Task instructions: Copy out all the lines of the data that hold the word "subsubsection".

Data under study:
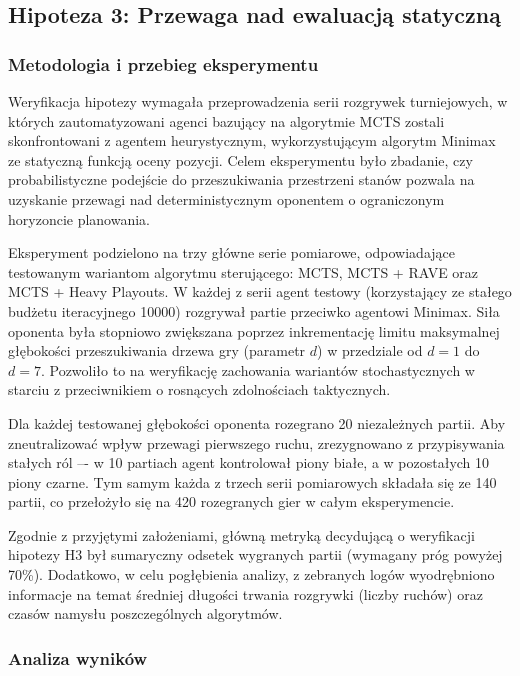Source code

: \documentclass{article}
\begin{document}
\newpage
\subsection{Hipoteza 3: Przewaga nad ewaluacją statyczną}

\subsubsection{Metodologia i przebieg eksperymentu}

Weryfikacja hipotezy wymagała przeprowadzenia serii rozgrywek turniejowych, w których zautomatyzowani agenci bazujący na algorytmie MCTS zostali skonfrontowani z agentem heurystycznym, wykorzystującym algorytm Minimax ze statyczną funkcją oceny pozycji. Celem eksperymentu było zbadanie, czy probabilistyczne podejście do przeszukiwania przestrzeni stanów pozwala na uzyskanie przewagi nad deterministycznym oponentem o ograniczonym horyzoncie planowania.

Eksperyment podzielono na trzy główne serie pomiarowe, odpowiadające testowanym wariantom algorytmu sterującego: MCTS, MCTS + RAVE oraz MCTS + Heavy Playouts. W każdej z serii agent testowy (korzystający ze stałego budżetu iteracyjnego 10000) rozgrywał partie przeciwko agentowi Minimax. Siła oponenta była stopniowo zwiększana poprzez inkrementację limitu maksymalnej głębokości przeszukiwania drzewa gry (parametr $d$) w przedziale od $d=1$ do $d=7$. Pozwoliło to na weryfikację zachowania wariantów stochastycznych w starciu z przeciwnikiem o rosnących zdolnościach taktycznych.

Dla każdej testowanej głębokości oponenta rozegrano 20 niezależnych partii. Aby zneutralizować wpływ przewagi pierwszego ruchu, zrezygnowano z przypisywania stałych ról –- w 10 partiach agent kontrolował piony białe, a w pozostałych 10 piony czarne. Tym samym każda z trzech serii pomiarowych składała się ze 140 partii, co przełożyło się na 420 rozegranych gier w całym eksperymencie.

Zgodnie z przyjętymi założeniami, główną metryką decydującą o weryfikacji hipotezy H3 był sumaryczny odsetek wygranych partii (wymagany próg powyżej 70\%). Dodatkowo, w celu pogłębienia analizy, z zebranych logów wyodrębniono informacje na temat średniej długości trwania rozgrywki (liczby ruchów) oraz czasów namysłu poszczególnych algorytmów.

\subsubsection{Analiza wyników}
\end{document}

Exercise answer:
\subsubsection{Metodologia i przebieg eksperymentu}
\subsubsection{Analiza wyników}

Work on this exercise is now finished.